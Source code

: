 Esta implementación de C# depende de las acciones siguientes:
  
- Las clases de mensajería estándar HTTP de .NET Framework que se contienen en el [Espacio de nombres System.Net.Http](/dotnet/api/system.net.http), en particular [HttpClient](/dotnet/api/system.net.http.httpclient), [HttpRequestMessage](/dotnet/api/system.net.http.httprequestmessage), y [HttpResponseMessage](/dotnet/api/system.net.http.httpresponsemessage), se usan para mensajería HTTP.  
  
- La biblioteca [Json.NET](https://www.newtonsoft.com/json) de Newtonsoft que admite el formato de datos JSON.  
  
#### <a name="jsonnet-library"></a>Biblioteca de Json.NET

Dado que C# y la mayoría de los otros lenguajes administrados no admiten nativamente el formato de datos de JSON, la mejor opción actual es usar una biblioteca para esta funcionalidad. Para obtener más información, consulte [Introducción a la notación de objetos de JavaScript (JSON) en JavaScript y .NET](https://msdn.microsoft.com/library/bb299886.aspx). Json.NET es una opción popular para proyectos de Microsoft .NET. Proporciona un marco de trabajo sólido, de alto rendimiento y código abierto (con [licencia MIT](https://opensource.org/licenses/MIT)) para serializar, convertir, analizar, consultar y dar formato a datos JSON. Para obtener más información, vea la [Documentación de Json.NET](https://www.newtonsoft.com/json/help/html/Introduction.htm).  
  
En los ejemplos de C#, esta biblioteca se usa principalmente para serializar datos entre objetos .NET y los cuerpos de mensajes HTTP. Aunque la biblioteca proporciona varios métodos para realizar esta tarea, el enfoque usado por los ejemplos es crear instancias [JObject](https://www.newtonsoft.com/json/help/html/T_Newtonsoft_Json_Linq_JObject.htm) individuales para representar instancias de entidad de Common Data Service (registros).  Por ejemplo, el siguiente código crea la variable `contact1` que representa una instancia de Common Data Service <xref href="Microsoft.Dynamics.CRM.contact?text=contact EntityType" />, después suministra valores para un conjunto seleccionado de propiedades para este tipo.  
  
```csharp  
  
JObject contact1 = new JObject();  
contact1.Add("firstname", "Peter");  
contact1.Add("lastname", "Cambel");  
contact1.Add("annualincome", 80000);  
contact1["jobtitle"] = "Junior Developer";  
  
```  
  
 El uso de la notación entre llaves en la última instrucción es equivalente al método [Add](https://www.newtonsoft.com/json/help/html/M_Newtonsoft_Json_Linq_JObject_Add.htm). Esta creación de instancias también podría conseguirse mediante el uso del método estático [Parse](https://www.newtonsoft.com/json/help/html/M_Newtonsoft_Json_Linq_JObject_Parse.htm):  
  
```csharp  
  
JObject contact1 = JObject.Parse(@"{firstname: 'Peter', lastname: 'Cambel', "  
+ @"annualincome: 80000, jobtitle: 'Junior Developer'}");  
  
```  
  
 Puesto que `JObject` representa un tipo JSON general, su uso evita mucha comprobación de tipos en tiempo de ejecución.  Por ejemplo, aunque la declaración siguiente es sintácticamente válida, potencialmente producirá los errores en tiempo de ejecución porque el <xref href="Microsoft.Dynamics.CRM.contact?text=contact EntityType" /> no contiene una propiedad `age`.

+--

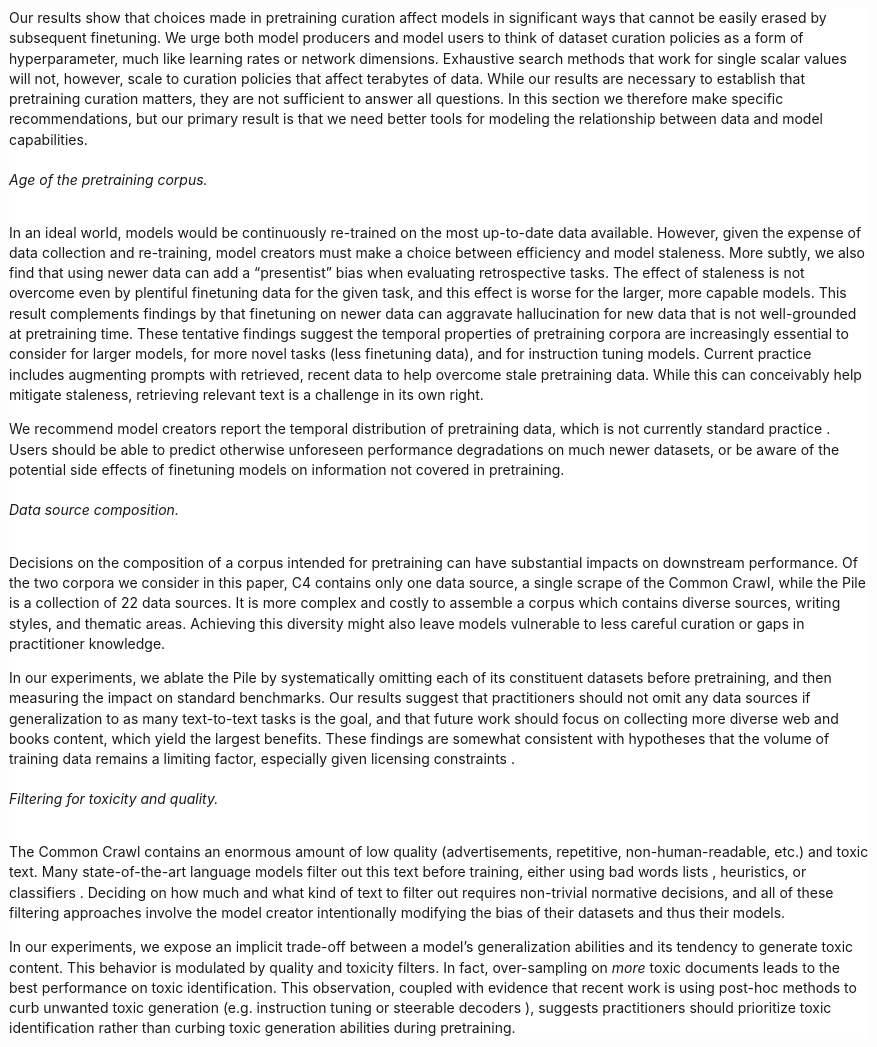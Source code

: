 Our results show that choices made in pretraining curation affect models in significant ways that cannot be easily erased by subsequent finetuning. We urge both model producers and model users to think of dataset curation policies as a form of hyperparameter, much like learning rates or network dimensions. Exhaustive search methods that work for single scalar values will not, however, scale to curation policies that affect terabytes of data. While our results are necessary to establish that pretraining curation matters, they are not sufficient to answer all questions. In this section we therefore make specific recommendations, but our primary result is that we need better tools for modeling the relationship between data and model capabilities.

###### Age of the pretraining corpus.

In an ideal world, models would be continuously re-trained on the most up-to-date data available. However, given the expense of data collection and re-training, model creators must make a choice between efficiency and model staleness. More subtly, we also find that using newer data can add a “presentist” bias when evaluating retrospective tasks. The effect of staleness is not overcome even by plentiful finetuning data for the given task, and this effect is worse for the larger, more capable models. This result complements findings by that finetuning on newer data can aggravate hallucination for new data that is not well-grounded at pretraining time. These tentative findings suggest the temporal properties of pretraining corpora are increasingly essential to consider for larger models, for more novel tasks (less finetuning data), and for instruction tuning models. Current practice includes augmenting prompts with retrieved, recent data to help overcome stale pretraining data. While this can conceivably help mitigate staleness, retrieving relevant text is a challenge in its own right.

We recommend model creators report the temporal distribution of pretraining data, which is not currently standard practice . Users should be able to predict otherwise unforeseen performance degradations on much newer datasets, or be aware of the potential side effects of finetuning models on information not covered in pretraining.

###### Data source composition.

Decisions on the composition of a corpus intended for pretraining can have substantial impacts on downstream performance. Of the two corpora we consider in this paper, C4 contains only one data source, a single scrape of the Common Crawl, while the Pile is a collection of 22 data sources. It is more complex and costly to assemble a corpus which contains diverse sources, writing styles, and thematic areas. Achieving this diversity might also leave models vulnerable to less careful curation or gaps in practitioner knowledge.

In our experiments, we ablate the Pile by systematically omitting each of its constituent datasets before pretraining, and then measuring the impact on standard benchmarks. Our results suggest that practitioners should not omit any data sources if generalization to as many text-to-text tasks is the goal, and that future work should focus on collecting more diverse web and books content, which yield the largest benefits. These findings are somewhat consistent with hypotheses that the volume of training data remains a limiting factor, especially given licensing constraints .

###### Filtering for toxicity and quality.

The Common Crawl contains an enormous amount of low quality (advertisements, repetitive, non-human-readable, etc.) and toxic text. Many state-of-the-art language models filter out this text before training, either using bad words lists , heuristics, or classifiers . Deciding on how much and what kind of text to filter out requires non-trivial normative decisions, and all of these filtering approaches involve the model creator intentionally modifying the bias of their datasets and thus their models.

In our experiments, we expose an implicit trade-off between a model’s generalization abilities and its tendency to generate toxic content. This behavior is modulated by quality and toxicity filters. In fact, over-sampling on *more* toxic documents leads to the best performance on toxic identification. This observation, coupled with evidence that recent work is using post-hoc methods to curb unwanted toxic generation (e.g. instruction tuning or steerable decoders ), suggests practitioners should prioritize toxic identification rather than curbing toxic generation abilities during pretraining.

+--

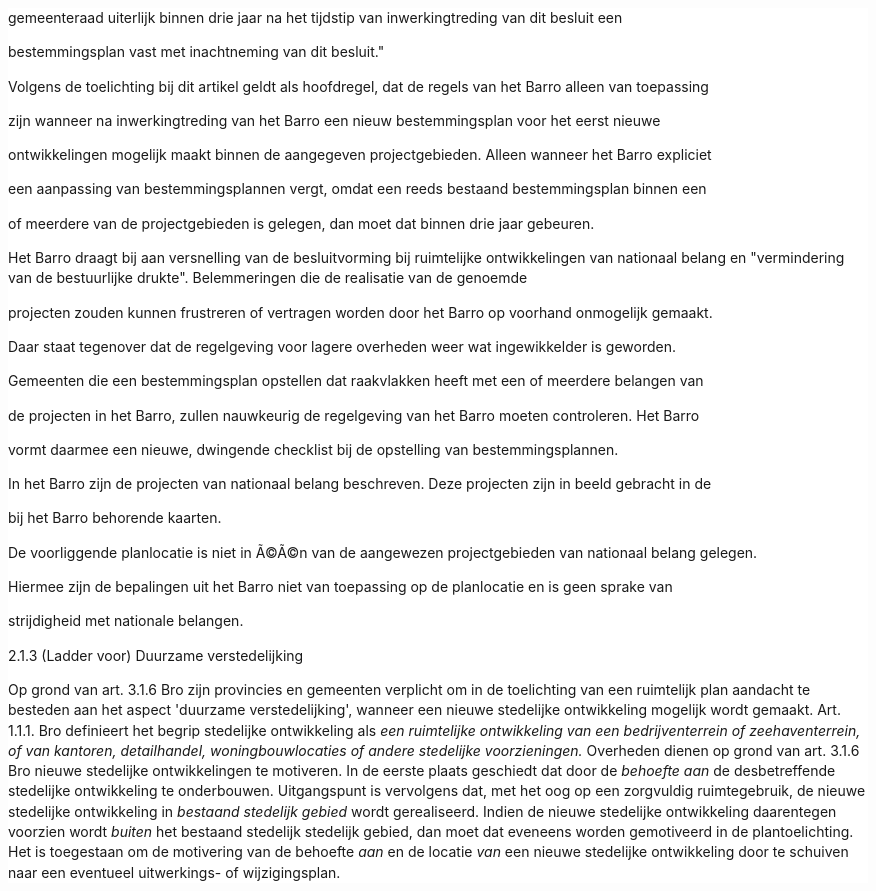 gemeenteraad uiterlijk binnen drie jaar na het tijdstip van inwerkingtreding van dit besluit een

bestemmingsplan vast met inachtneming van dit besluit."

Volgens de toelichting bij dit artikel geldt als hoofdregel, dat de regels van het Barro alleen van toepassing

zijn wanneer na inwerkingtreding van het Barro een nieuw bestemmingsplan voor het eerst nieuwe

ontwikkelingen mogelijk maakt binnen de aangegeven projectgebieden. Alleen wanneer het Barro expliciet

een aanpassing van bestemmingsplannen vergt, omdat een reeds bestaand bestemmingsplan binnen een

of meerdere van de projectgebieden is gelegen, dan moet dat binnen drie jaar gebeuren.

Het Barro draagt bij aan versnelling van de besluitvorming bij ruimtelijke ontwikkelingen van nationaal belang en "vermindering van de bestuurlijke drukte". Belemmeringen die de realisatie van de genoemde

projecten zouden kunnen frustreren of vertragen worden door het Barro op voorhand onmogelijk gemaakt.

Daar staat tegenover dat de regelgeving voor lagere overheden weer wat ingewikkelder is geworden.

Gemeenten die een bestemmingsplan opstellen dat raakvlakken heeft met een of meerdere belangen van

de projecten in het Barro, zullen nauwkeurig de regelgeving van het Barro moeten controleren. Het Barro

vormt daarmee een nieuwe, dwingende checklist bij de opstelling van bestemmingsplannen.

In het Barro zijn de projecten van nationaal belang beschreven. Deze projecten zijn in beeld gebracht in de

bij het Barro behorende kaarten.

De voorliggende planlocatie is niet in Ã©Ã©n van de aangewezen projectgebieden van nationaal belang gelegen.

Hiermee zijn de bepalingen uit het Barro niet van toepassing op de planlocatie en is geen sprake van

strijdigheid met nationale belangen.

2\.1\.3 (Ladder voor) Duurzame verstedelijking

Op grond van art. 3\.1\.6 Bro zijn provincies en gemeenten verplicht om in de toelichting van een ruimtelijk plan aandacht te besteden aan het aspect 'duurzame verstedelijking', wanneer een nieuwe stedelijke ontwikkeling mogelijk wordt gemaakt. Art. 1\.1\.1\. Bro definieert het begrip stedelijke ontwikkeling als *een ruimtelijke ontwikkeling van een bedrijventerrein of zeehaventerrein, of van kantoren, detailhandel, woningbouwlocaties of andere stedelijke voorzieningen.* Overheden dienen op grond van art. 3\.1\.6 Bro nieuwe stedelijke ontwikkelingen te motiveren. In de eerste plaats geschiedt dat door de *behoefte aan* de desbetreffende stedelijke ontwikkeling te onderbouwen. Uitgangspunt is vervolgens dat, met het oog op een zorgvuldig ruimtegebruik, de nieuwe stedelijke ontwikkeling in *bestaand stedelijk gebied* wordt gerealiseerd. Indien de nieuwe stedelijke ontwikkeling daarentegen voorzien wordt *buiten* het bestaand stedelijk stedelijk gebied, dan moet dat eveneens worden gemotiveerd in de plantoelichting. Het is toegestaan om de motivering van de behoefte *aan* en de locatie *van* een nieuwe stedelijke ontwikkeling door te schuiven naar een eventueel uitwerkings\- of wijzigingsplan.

+--

ABOUT THIS EXERCISE - Working from the records above, write out verbatim only the lines from the line containing "Decisions on the" through the line containing "The Common Crawl contains".

OUTPUT BELOW -
Decisions on the composition of a corpus intended for pretraining can have substantial impacts on downstream performance. Of the two corpora we consider in this paper, C4 contains only one data source, a single scrape of the Common Crawl, while the Pile is a collection of 22 data sources. It is more complex and costly to assemble a corpus which contains diverse sources, writing styles, and thematic areas. Achieving this diversity might also leave models vulnerable to less careful curation or gaps in practitioner knowledge.

In our experiments, we ablate the Pile by systematically omitting each of its constituent datasets before pretraining, and then measuring the impact on standard benchmarks. Our results suggest that practitioners should not omit any data sources if generalization to as many text-to-text tasks is the goal, and that future work should focus on collecting more diverse web and books content, which yield the largest benefits. These findings are somewhat consistent with hypotheses that the volume of training data remains a limiting factor, especially given licensing constraints .

###### Filtering for toxicity and quality.

The Common Crawl contains an enormous amount of low quality (advertisements, repetitive, non-human-readable, etc.) and toxic text. Many state-of-the-art language models filter out this text before training, either using bad words lists , heuristics, or classifiers . Deciding on how much and what kind of text to filter out requires non-trivial normative decisions, and all of these filtering approaches involve the model creator intentionally modifying the bias of their datasets and thus their models.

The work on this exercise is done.